Background information
- Born: Peter Joseph Hooton 28 September 1962 (age 63) Everton, Liverpool, England
- Origin: Liverpool, England
- Occupation: Singer
- Instrument: Vocals
- Years active: 1981–present

= Peter Hooton =

Peter Joseph Hooton (born 28 September 1962
) is the vocalist of Liverpool-based group the Farm. He was also its sole founder member in 1983, overseeing its rise to prominence with two top 10 singles in 1990, its breakup in 1996 and reformation in 2004.

==Biography==
Hooton was born in Everton. In about 1980, he landed a job as a youth worker in Cantril Farm estate. The band's name comes from a farm that they used to rehearse in in Melling.

In 1981, Hooton was the founding editor of The End, a music and football fanzine aimed at young, working-class readers and initially inspired by an anarchist zine attacking that year's royal wedding. It marked the start of a long career writing about football, music, and working class culture in Liverpool. He is a supporter of local club Liverpool F.C.

Hooton is a committee member of Spirit of Shankly, a Liverpool Football Club supporters union, which was created in 2008 with the aims of ousting the club's controversial owners Tom Hicks and George N. Gillett, Jr. and protecting the rights of Liverpool supporters. Hooton appeared on a BBC Radio 5 Live discussion about the future of football in Liverpool in April 2010. He has also been a vocal supporter and sometime spokesman for campaigns in Liverpool to boycott the Sun newspaper over its coverage of the Hillsborough Disaster.

In 2015, Hooton, who has a degree in economics and public policy and a Post-Graduate Certificate in Education, was awarded an honorary degree by Edge Hill University.

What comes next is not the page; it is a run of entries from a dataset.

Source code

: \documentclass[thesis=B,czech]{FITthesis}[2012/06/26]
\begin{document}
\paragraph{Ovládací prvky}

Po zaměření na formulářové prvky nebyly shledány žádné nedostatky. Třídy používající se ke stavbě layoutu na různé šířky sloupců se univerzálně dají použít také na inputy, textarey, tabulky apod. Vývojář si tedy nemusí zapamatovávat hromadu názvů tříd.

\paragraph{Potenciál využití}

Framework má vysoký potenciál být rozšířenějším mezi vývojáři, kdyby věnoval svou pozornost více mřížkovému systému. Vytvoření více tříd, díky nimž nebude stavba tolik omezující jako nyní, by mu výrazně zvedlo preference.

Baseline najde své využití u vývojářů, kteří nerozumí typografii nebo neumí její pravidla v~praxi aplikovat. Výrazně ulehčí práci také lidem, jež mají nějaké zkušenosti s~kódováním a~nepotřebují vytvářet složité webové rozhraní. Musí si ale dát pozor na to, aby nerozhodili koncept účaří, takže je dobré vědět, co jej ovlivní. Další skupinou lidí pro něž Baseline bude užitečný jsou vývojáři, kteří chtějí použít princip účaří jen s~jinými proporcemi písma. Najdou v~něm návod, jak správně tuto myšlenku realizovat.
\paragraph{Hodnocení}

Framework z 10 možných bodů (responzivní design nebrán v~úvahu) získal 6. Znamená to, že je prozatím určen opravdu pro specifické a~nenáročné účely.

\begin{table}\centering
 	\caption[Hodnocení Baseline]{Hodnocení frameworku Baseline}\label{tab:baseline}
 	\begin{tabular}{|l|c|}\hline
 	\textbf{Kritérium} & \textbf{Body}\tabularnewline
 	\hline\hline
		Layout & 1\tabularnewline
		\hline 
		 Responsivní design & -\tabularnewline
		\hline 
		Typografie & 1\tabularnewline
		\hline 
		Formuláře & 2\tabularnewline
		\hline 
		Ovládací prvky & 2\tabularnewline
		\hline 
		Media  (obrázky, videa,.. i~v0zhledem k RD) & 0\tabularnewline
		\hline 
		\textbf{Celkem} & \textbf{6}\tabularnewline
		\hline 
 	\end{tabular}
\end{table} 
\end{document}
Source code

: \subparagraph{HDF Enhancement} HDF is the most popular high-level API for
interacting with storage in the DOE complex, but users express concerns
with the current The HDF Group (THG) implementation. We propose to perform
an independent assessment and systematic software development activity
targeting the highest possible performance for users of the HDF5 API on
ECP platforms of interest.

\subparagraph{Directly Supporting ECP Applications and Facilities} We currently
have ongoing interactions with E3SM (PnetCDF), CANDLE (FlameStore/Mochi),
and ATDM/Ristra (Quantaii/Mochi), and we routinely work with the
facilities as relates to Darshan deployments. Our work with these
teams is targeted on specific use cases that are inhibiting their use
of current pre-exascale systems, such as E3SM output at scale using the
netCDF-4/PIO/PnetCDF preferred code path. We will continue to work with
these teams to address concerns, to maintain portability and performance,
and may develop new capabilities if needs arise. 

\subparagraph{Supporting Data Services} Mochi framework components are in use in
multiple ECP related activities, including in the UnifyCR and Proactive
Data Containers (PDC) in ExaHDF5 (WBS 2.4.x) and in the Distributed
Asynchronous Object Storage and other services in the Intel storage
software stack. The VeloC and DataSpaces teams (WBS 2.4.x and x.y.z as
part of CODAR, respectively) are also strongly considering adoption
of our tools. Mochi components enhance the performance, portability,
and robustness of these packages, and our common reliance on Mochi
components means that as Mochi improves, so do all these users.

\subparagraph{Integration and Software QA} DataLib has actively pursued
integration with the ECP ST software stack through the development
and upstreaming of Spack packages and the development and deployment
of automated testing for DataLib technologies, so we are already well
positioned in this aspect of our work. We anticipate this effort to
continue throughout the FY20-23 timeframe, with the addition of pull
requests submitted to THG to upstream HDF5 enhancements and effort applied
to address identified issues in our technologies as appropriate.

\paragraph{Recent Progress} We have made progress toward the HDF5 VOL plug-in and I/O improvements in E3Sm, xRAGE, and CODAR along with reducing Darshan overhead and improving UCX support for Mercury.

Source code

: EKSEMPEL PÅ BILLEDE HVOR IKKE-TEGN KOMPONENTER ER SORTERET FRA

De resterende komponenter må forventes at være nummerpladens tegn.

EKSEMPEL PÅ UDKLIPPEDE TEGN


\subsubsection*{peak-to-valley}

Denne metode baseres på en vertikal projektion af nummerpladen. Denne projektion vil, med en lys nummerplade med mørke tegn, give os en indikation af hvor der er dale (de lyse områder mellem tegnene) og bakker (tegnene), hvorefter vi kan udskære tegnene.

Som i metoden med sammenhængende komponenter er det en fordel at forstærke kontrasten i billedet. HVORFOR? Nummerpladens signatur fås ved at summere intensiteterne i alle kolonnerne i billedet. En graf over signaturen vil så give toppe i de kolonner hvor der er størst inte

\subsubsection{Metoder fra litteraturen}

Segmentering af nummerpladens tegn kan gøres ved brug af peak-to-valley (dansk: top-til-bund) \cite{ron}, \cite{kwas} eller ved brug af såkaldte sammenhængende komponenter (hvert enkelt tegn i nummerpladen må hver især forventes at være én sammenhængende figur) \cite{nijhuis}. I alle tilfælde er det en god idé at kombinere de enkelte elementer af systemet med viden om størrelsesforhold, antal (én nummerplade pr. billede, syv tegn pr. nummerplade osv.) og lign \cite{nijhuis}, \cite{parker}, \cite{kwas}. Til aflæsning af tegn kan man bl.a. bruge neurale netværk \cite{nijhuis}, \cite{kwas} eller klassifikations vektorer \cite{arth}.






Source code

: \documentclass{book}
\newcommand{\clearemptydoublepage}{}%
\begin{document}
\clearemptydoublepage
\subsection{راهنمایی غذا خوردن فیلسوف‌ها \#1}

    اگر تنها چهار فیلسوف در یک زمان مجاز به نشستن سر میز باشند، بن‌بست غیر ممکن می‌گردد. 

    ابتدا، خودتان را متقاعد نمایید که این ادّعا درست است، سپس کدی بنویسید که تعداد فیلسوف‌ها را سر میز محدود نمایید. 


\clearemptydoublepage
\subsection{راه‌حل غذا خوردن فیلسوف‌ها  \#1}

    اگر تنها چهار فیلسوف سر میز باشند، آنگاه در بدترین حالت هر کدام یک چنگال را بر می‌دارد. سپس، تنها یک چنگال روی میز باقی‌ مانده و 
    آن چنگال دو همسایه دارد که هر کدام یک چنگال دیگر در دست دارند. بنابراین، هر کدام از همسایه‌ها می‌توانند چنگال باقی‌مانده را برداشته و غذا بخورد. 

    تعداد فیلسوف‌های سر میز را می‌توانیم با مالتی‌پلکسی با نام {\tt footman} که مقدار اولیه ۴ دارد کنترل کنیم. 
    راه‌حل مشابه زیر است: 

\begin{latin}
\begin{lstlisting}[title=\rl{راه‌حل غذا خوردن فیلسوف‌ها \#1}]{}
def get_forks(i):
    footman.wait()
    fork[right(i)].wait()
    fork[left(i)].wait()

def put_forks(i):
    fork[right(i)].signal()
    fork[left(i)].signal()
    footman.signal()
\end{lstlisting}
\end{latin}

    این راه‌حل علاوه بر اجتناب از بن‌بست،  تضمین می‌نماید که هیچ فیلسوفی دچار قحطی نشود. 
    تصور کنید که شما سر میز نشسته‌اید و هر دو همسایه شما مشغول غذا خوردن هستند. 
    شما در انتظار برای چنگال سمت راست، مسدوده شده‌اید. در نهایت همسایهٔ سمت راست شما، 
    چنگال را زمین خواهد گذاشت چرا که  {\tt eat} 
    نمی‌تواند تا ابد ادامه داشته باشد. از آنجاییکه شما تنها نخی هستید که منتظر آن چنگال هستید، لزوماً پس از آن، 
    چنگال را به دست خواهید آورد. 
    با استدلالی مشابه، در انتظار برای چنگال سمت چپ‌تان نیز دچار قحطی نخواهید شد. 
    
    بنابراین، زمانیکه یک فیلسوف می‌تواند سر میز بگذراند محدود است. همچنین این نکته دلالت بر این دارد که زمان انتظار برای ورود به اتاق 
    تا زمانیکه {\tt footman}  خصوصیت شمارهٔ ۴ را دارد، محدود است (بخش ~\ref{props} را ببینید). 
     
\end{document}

Hooton has been a spokesperson for boycotts of The Sun following its coverage of the Hillsborough disaster. In November 2019, along with 34 other musicians, Hooton signed a letter endorsing the Labour Party leader Jeremy Corbyn in the 2019 UK general election with a call to end austerity.

In July 2025 Hooton's son Thomas was convicted of running a UK wide drugs supply organisation after being identified on a messaging service due to him discussing his famous father.